**Data to examine:**
────────────────

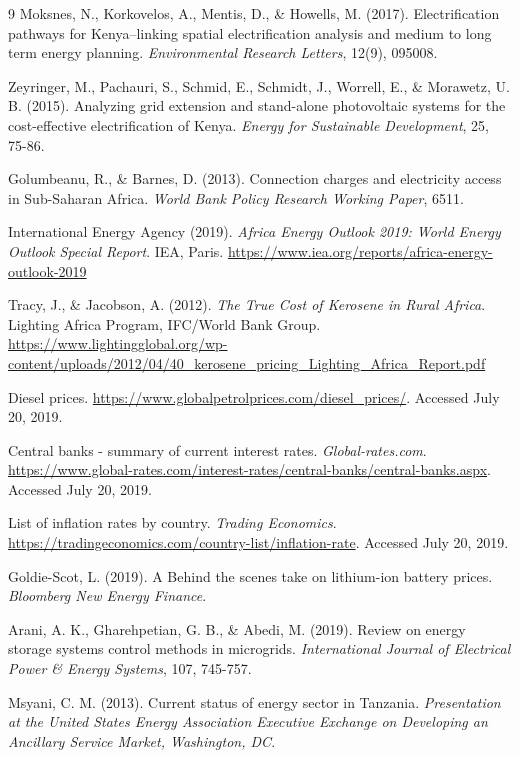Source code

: \documentclass[final,3p,times]{elsarticle}
\begin{document}
\begin{thebibliography}{9}
Moksnes, N., Korkovelos, A., Mentis, D., \& Howells, M. (2017). Electrification pathways for Kenya–linking spatial electrification analysis and medium to long term energy planning. \textit{Environmental Research Letters}, 12(9), 095008.

Zeyringer, M., Pachauri, S., Schmid, E., Schmidt, J., Worrell, E., \& Morawetz, U. B. (2015). Analyzing grid extension and stand-alone photovoltaic systems for the cost-effective electrification of Kenya. \textit{Energy for Sustainable Development}, 25, 75-86.

Golumbeanu, R., \& Barnes, D. (2013). Connection charges and electricity access
in Sub-Saharan Africa. \textit{World Bank Policy Research Working Paper}, 6511.

International Energy Agency (2019). \textit{Africa Energy Outlook 2019: World
Energy Outlook Special Report}. IEA, Paris.
\url{https://www.iea.org/reports/africa-energy-outlook-2019}

Tracy, J., \& Jacobson, A. (2012). \textit{The True Cost of Kerosene in Rural
Africa}. Lighting Africa Program, IFC/World Bank Group.
\url{https://www.lightingglobal.org/wp-content/uploads/2012/04/40_kerosene_pricing_Lighting_Africa_Report.pdf}

Diesel prices. \url{https://www.globalpetrolprices.com/diesel_prices/}. Accessed July 20, 2019.

Central banks - summary of current interest rates. \textit{Global-rates.com}. \url{https://www.global-rates.com/interest-rates/central-banks/central-banks.aspx}. Accessed July 20, 2019.

List of inflation rates by country. \textit{Trading Economics}.
\url{https://tradingeconomics.com/country-list/inflation-rate}. Accessed July 20, 2019.

Goldie-Scot, L. (2019). A Behind the scenes take on lithium-ion battery prices. \textit{Bloomberg New Energy Finance}.

Arani, A. K., Gharehpetian, G. B., \& Abedi, M. (2019). Review on energy storage systems control methods in microgrids. \textit{International Journal of Electrical Power \& Energy Systems}, 107, 745-757.

Msyani, C. M. (2013). Current status of energy sector in Tanzania. \textit{Presentation at the United States Energy Association Executive Exchange on Developing an Ancillary Service Market, Washington, DC}.


\end{thebibliography}
\end{document}
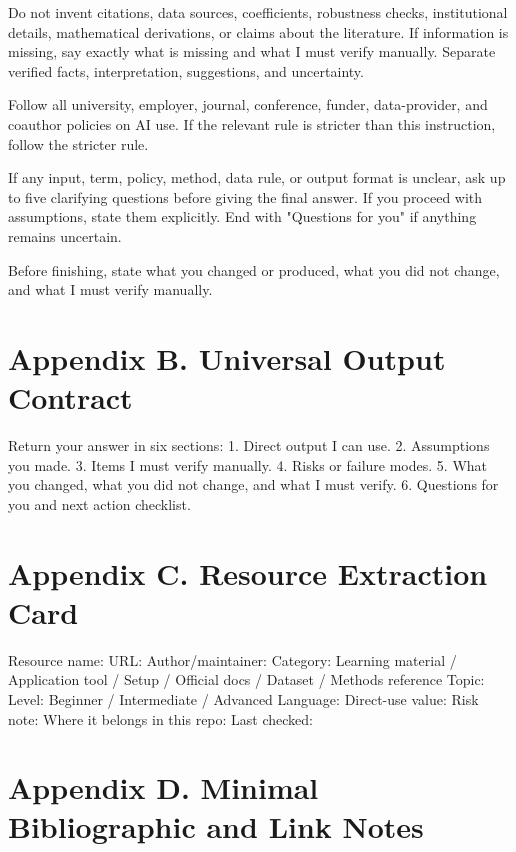 \documentclass[11pt]{article}
\begin{document}
\begin{promptblock}
Do not invent citations, data sources, coefficients, robustness checks,
institutional details, mathematical derivations, or claims about the literature.
If information is missing, say exactly what is missing and what I must verify
manually. Separate verified facts, interpretation, suggestions, and uncertainty.

Follow all university, employer, journal, conference, funder, data-provider,
and coauthor policies on AI use. If the relevant rule is stricter than this
instruction, follow the stricter rule.

If any input, term, policy, method, data rule, or output format is unclear,
ask up to five clarifying questions before giving the final answer. If you
proceed with assumptions, state them explicitly. End with "Questions for you"
if anything remains uncertain.

Before finishing, state what you changed or produced, what you did not change,
and what I must verify manually.
\end{promptblock}

\section{Appendix B. Universal Output Contract}

\begin{promptblock}
Return your answer in six sections:
1. Direct output I can use.
2. Assumptions you made.
3. Items I must verify manually.
4. Risks or failure modes.
5. What you changed, what you did not change, and what I must verify.
6. Questions for you and next action checklist.
\end{promptblock}

\section{Appendix C. Resource Extraction Card}

\begin{promptblock}
Resource name:
URL:
Author/maintainer:
Category: Learning material / Application tool / Setup / Official docs / Dataset / Methods reference
Topic:
Level: Beginner / Intermediate / Advanced
Language:
Direct-use value:
Risk note:
Where it belongs in this repo:
Last checked:
\end{promptblock}

\section{Appendix D. Minimal Bibliographic and Link Notes}
\end{document}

────────────────

**The task:**
Search the entries above for "thebibliography". Return every line that has it.

**Result of the exercise:**
\begin{thebibliography}{9}
\end{thebibliography}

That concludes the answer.